START INPUT

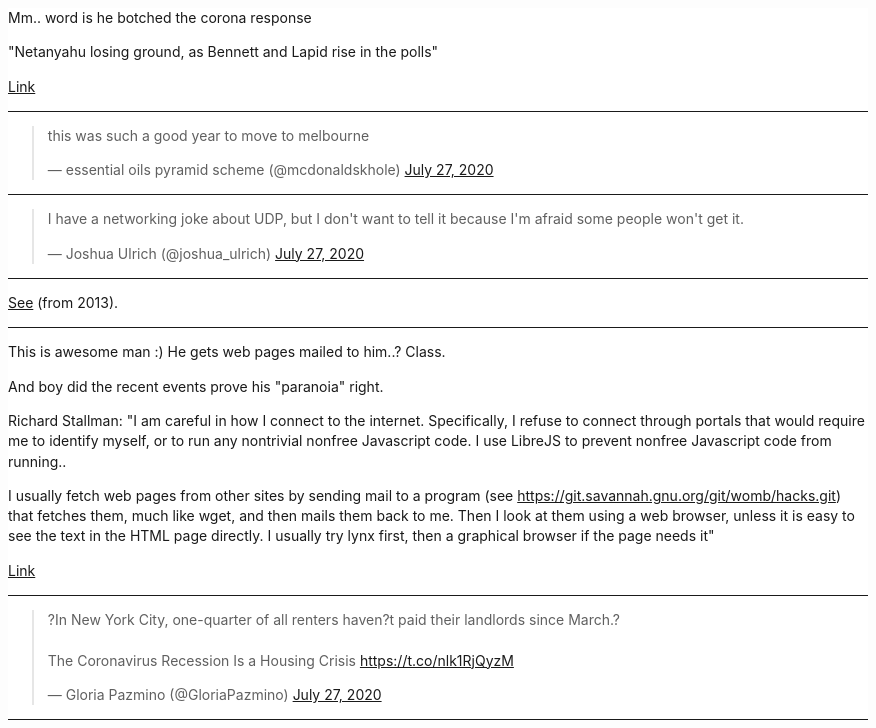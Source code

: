 Mm.. word is he botched the corona response

"Netanyahu losing ground, as Bennett and Lapid rise in the polls"

[Link](https://www.jpost.com/israel-elections/netanyahu-losing-ground-as-bennett-and-lapid-rise-in-the-polls-636148)

---

<blockquote class="twitter-tweet"><p lang="en" dir="ltr">this was such a good year to move to melbourne</p>&mdash; essential oils pyramid scheme (@mcdonaldskhole) <a href="https://twitter.com/mcdonaldskhole/status/1287577256030638080?ref_src=twsrc%5Etfw">July 27, 2020</a></blockquote> <script async src="https://platform.twitter.com/widgets.js" charset="utf-8"></script>

---

<blockquote class="twitter-tweet"><p lang="en" dir="ltr">I have a networking joke about UDP, but I don&#39;t want to tell it because I&#39;m afraid some people won&#39;t get it.</p>&mdash; Joshua Ulrich (@joshua_ulrich) <a href="https://twitter.com/joshua_ulrich/status/1287735020199849984?ref_src=twsrc%5Etfw">July 27, 2020</a></blockquote> <script async src="https://platform.twitter.com/widgets.js" charset="utf-8"></script> 

---       

[See](../../2013/08/great-picture.md) (from 2013). 

---

This is awesome man :) He gets web pages mailed to him..? Class.

And boy did the recent events prove his "paranoia" right.

Richard Stallman: "I am careful in how I connect to the
internet. Specifically, I refuse to connect through portals that would
require me to identify myself, or to run any nontrivial nonfree
Javascript code. I use LibreJS to prevent nonfree Javascript code from
running..

I usually fetch web pages from other sites by sending mail to a
program (see https://git.savannah.gnu.org/git/womb/hacks.git) that
fetches them, much like wget, and then mails them back to me. Then I
look at them using a web browser, unless it is easy to see the text in
the HTML page directly. I usually try lynx first, then a graphical
browser if the page needs it"

[Link](https://stallman.org/stallman-computing.html)

---

<blockquote class="twitter-tweet"><p lang="en" dir="ltr">?In New York City, one-quarter of all renters haven?t paid their landlords since March.?<br><br>The Coronavirus Recession Is a Housing Crisis <a href="https://t.co/nlk1RjQyzM">https://t.co/nlk1RjQyzM</a></p>&mdash; Gloria Pazmino (@GloriaPazmino) <a href="https://twitter.com/GloriaPazmino/status/1287577843359272966?ref_src=twsrc%5Etfw">July 27, 2020</a></blockquote> <script async src="https://platform.twitter.com/widgets.js" charset="utf-8"></script>

---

END INPUT

## ASSIGNMENT
Could you output every record above exactly as written, leaving out the pictures?

## ANSWER TO THIS PROBLEM
Source code

: Mm.. word is he botched the corona response

"Netanyahu losing ground, as Bennett and Lapid rise in the polls"

[Link](https://www.jpost.com/israel-elections/netanyahu-losing-ground-as-bennett-and-lapid-rise-in-the-polls-636148)

---

<blockquote class="twitter-tweet"><p lang="en" dir="ltr">this was such a good year to move to melbourne</p>&mdash; essential oils pyramid scheme (@mcdonaldskhole) <a href="https://twitter.com/mcdonaldskhole/status/1287577256030638080?ref_src=twsrc%5Etfw">July 27, 2020</a></blockquote> <script async src="https://platform.twitter.com/widgets.js" charset="utf-8"></script>

---

<blockquote class="twitter-tweet"><p lang="en" dir="ltr">I have a networking joke about UDP, but I don&#39;t want to tell it because I&#39;m afraid some people won&#39;t get it.</p>&mdash; Joshua Ulrich (@joshua_ulrich) <a href="https://twitter.com/joshua_ulrich/status/1287735020199849984?ref_src=twsrc%5Etfw">July 27, 2020</a></blockquote> <script async src="https://platform.twitter.com/widgets.js" charset="utf-8"></script> 

---       

[See](../../2013/08/great-picture.md) (from 2013). 

---

This is awesome man :) He gets web pages mailed to him..? Class.

And boy did the recent events prove his "paranoia" right.

Richard Stallman: "I am careful in how I connect to the
internet. Specifically, I refuse to connect through portals that would
require me to identify myself, or to run any nontrivial nonfree
Javascript code. I use LibreJS to prevent nonfree Javascript code from
running..

I usually fetch web pages from other sites by sending mail to a
program (see https://git.savannah.gnu.org/git/womb/hacks.git) that
fetches them, much like wget, and then mails them back to me. Then I
look at them using a web browser, unless it is easy to see the text in
the HTML page directly. I usually try lynx first, then a graphical
browser if the page needs it"

[Link](https://stallman.org/stallman-computing.html)

---

<blockquote class="twitter-tweet"><p lang="en" dir="ltr">?In New York City, one-quarter of all renters haven?t paid their landlords since March.?<br><br>The Coronavirus Recession Is a Housing Crisis <a href="https://t.co/nlk1RjQyzM">https://t.co/nlk1RjQyzM</a></p>&mdash; Gloria Pazmino (@GloriaPazmino) <a href="https://twitter.com/GloriaPazmino/status/1287577843359272966?ref_src=twsrc%5Etfw">July 27, 2020</a></blockquote> <script async src="https://platform.twitter.com/widgets.js" charset="utf-8"></script>

---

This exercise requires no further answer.